- Strong US economic data trigger market focus on Fed tapering of asset purchases…
- …but sentiment rescued by rumours that a US budget deal is close
- Central banks remain in focus, with the ECB the headline act…
- … we expect a strong signal that policy will remain accommodative for prolonged period
Jump in ADP employment bodes well for official report
Private sector employment as measured by the ADP rose by 215K in November following a 184K increase in October (revised up from 130K). The outcome was stronger than the consensus forecast of 171K. The ADP numbers bode well for the non-farm payrolls report that will be published on Friday. Indeed, we expect a robust rise in private sector payrolls of 200K, which is above the consensus forecast of 181K and would be the third monthly rise of 200K or more during the past four months. Other data was mixed. The ISM non-manufacturing index surprisingly fell in November (to 53.9 from 55.4). We think this is probably a blip given the strengthening fundamentals behind domestic demand. For instance, the housing market looks to be re-accelerating following the summer dip, when the jump in Treasury yields sapped momentum.
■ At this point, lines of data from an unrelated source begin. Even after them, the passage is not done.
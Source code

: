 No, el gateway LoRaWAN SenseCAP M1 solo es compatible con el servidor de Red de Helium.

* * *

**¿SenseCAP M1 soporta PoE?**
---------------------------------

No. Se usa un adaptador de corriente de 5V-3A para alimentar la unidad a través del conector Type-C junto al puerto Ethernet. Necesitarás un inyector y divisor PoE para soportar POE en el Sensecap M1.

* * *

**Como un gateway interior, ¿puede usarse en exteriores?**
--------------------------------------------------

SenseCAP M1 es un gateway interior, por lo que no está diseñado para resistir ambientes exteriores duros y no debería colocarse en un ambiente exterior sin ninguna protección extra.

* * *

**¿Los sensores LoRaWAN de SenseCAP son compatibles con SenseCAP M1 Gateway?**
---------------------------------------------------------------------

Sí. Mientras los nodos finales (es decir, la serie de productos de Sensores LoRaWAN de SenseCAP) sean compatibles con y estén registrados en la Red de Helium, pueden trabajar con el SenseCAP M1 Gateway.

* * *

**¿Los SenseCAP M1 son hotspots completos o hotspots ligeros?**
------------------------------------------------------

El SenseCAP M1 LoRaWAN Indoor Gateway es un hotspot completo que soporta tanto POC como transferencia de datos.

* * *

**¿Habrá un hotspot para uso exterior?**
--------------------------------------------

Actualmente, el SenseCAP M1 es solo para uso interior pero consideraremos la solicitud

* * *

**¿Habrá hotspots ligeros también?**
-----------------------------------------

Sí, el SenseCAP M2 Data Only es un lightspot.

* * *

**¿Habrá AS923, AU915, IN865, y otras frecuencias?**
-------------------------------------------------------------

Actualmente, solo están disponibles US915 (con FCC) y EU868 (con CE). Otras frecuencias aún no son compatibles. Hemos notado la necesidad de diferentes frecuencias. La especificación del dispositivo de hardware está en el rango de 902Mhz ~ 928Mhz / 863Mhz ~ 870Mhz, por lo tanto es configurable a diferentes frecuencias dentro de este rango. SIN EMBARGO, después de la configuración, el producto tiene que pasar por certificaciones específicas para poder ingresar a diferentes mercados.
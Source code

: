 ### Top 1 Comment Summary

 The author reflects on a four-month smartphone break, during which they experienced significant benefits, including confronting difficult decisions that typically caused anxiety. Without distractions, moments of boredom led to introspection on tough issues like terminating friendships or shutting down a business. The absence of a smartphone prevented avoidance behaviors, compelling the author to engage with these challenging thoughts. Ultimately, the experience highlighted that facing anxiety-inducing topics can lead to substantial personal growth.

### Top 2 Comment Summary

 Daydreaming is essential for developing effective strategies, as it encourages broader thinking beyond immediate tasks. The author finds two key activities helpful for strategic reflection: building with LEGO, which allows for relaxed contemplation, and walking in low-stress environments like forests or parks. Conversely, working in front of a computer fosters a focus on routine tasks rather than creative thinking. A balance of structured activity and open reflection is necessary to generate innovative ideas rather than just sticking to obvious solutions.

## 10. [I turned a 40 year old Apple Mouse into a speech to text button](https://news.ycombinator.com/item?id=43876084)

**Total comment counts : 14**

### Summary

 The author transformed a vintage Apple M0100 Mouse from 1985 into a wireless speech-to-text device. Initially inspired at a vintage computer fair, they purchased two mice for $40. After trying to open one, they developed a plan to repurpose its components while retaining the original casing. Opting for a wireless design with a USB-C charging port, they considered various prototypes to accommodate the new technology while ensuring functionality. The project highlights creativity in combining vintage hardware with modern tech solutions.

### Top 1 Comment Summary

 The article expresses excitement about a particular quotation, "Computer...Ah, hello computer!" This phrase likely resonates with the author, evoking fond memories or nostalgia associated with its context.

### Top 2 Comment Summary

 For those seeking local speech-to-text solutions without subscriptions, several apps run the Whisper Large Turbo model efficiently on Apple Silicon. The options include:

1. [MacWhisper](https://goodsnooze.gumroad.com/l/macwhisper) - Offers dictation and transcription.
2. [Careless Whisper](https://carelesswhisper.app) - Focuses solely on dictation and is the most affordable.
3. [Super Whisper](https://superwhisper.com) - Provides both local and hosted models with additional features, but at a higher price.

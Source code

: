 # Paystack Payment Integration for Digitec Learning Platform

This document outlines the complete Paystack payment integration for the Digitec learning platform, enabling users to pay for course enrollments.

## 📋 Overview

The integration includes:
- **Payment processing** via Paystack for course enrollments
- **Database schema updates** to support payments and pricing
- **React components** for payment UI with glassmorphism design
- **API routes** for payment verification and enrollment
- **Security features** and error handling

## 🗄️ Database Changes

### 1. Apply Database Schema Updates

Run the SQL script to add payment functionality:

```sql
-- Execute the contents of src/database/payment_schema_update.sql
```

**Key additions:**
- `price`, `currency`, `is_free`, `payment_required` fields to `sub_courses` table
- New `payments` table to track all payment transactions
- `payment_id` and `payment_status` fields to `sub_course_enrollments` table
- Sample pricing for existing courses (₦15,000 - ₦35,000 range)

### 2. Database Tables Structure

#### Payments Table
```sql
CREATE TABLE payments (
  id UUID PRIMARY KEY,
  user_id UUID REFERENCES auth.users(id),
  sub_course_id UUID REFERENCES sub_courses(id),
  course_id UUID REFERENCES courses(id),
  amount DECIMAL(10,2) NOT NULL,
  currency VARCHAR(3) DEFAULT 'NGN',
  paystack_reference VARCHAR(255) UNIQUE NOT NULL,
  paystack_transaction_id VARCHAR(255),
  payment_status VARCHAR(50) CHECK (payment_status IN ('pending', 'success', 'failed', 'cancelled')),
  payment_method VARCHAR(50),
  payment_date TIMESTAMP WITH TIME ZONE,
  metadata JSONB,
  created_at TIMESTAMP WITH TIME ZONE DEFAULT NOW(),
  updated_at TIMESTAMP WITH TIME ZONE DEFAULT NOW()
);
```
Indeed, new home sales surged by 25.4% in October, the most since May 1980. Finally, the trade balance narrowed on strong exports. On balance, we remain comfortable with the view that the US economy is set to accelerate significantly in the coming quarters.
Taper wobble gives way to budget optimism
The strong ADP report seemed to put a tapering of asset purchases into focus and led to a market wobble. Treasury yields climbed, equities dipped and the dollar eventually strengthened. However, market sentiment was to some extent rescued by reports (from congressional aides) that a budget deal was close, leading to a rebound in equities. The reports on the budget alluded to a deal to set funding in fiscal 2014 and 2015, while at the same time reducing the drag from the sequesters. This would take the risk of a government shutdown off the table, but there is no news on whether there has been progress on the debt ceiling.
We see tapering in March – process likely to be calmer
Our base scenario is that the Fed will taper in March. Even though the jobs numbers look like they will be strong enough to bring a December taper into consideration, broader evidence on the labour market and economy is probably not yet convincing enough for the FOMC to feel confident. In any case, we do not expect tapering to lead to risk aversion. Our sense is that investors have adjusted following the dry run earlier this year, while the past experience of QE announcements is that the market action is front loaded, as the expectation effect tends to be more important than the actual flows.
On the agenda: ECB headline act as central banks meet
Today the ECB, BoE and Norges Bank are expected to leave their key policy rates unchanged. Most of the market attention will be on the ECB. The recent rebound in eurozone inflation has made big bold action – in the shape of negative rates or QE – by the ECB even less likely at this meeting. Especially given the resistance in some corners of the Governing Council. Nevertheless, inflation is still uncomfortably low, so the central bank will certainly leave the door to such actions in the future open in case downside risks intensify. In addition, we expect dovish ECB commentary on the outlook and low inflation forecasts from the institution’s economists to signal to markets that rates will remain low for a prolonged period. This should push down short rate expectations and undermine the euro. Meanwhile, there is chance that some additional policies that have been under consideration come to the fore at this meeting. One is a scheme to encourage commercial banks to lend more to SMEs. The other possibility is a plan to start publishing minutes of the Governing Council meetings. However, there is a lot of uncertainty about precisely where the ECB is on these issues.